Filter out all lines without the word "only" from the data below, please, and copy the rest.

Segment Open

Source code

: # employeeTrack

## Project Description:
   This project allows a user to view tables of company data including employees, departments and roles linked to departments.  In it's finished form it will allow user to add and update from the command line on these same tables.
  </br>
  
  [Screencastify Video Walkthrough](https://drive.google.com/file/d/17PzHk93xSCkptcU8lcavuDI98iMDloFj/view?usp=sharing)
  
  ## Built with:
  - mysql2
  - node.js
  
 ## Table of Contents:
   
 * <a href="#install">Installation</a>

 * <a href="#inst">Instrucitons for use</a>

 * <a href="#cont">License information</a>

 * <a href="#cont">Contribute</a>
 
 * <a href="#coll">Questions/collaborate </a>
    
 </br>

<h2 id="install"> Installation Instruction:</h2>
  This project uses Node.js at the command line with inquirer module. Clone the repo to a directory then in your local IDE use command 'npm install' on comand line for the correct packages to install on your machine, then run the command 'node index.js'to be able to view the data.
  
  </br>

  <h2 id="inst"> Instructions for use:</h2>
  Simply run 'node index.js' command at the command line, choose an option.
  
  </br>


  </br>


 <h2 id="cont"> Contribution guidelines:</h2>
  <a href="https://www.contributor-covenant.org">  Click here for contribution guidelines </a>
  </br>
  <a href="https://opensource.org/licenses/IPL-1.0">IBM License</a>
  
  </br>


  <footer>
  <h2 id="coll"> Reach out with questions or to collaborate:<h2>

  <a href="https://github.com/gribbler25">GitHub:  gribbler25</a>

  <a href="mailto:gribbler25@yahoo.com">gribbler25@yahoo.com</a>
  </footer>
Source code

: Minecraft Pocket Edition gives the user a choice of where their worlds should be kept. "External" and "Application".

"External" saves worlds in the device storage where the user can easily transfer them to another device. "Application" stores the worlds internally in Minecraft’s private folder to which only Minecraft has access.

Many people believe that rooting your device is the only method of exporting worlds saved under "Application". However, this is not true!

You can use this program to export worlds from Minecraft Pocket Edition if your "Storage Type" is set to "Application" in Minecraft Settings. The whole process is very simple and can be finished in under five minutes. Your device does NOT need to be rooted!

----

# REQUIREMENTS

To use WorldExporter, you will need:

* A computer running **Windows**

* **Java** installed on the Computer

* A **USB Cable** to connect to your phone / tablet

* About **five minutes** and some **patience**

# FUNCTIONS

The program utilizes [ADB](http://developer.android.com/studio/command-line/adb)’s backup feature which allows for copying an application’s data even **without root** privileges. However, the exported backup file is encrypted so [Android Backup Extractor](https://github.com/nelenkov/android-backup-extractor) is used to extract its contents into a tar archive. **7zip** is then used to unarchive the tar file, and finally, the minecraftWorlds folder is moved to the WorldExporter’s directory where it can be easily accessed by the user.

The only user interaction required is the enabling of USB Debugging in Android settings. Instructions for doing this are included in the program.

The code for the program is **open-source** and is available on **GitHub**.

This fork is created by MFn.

Segment Closed

RESULT BELOW:
"External" saves worlds in the device storage where the user can easily transfer them to another device. "Application" stores the worlds internally in Minecraft’s private folder to which only Minecraft has access.
Many people believe that rooting your device is the only method of exporting worlds saved under "Application". However, this is not true!
The only user interaction required is the enabling of USB Debugging in Android settings. Instructions for doing this are included in the program.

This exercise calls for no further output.